Task requirements:
Each line in the entries below that holds the word "https" belongs in the answer.

(Data supplied)

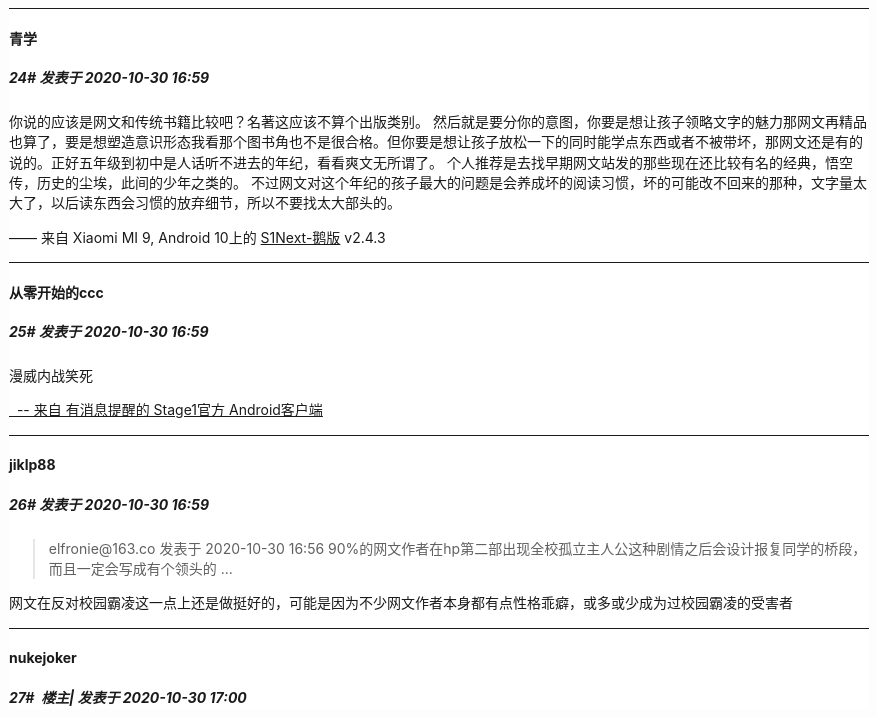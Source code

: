 





*****

####  青学  
##### 24#       发表于 2020-10-30 16:59




你说的应该是网文和传统书籍比较吧？名著这应该不算个出版类别。
然后就是要分你的意图，你要是想让孩子领略文字的魅力那网文再精品也算了，要是想塑造意识形态我看那个图书角也不是很合格。但你要是想让孩子放松一下的同时能学点东西或者不被带坏，那网文还是有的说的。正好五年级到初中是人话听不进去的年纪，看看爽文无所谓了。
个人推荐是去找早期网文站发的那些现在还比较有名的经典，悟空传，历史的尘埃，此间的少年之类的。
不过网文对这个年纪的孩子最大的问题是会养成坏的阅读习惯，坏的可能改不回来的那种，文字量太大了，以后读东西会习惯的放弃细节，所以不要找太大部头的。

—— 来自 Xiaomi MI 9, Android 10上的 [S1Next-鹅版](https://github.com/ykrank/S1-Next/releases) v2.4.3







*****

####  从零开始的ccc  
##### 25#       发表于 2020-10-30 16:59




漫威内战笑死

[  -- 来自 有消息提醒的 Stage1官方 Android客户端](https://www.coolapk.com/apk/140634)







*****

####  jiklp88  
##### 26#       发表于 2020-10-30 16:59



<blockquote>elfronie@163.co 发表于 2020-10-30 16:56
90%的网文作者在hp第二部出现全校孤立主人公这种剧情之后会设计报复同学的桥段，而且一定会写成有个领头的 ...</blockquote>
网文在反对校园霸凌这一点上还是做挺好的，可能是因为不少网文作者本身都有点性格乖癖，或多或少成为过校园霸凌的受害者







*****

####  nukejoker  
##### 27#         楼主| 发表于 2020-10-30 17:00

(End Data supplied)

Response below:
—— 来自 Xiaomi MI 9, Android 10上的 [S1Next-鹅版](https://github.com/ykrank/S1-Next/releases) v2.4.3
[  -- 来自 有消息提醒的 Stage1官方 Android客户端](https://www.coolapk.com/apk/140634)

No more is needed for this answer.